Mapping by spatial predictors exploiting remotely sensed and ground data: A comparative design-based perspective

This study was designed to compare the performance – in terms of bias and accuracy – of four different parametric, semiparametric and nonparametric methods in spatially predicting a forest response variable using auxiliary information from remote sensing. The comparison was carried out in simulated and real populations where the value of response variable was known for each pixel of the study region. Sampling was simulated through a tessellation stratified design. Universal kriging and cokriging were considered among parametric methods based on the spatial autocorrelation of the forest response variable. Locally weighted regression and k-nearest neighbor predictors were considered among semiparametric and nonparametric methods based on the information from neighboring sites in the auxiliary variable space. The study was performed from a design-based perspective, taking the populations as fixed and replicating the sampling procedure with 1000 Monte Carlo simulation runs.
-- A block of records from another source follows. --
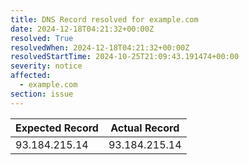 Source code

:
 ```yaml
---
title: DNS Record resolved for example.com
date: 2024-12-18T04:21:32+00:00Z
resolved: True
resolvedWhen: 2024-12-18T04:21:32+00:00Z
resolvedStartTime: 2024-10-25T21:09:43.191474+00:00
severity: notice
affected:
  - example.com
section: issue
---
```


| Expected Record  | Actual Record  |
|------------------|----------------|
| 93.184.215.14 | 93.184.215.14 |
On the basis of the empirical values of relative bias and relative root mean squared error it was concluded that universal kriging and cokriging were more suitable in the presence of strong spatial autocorrelation of the forest variable, while locally weighted regression and k-nearest neighbors were more suitable when the auxiliary variables were well correlated with the response variable. Results of the study advise that attention should be paid when mapping forest variables characterized by highly heterogeneous structures. The guidelines of this study can be adopted even for mapping environmental attributes beside forestry.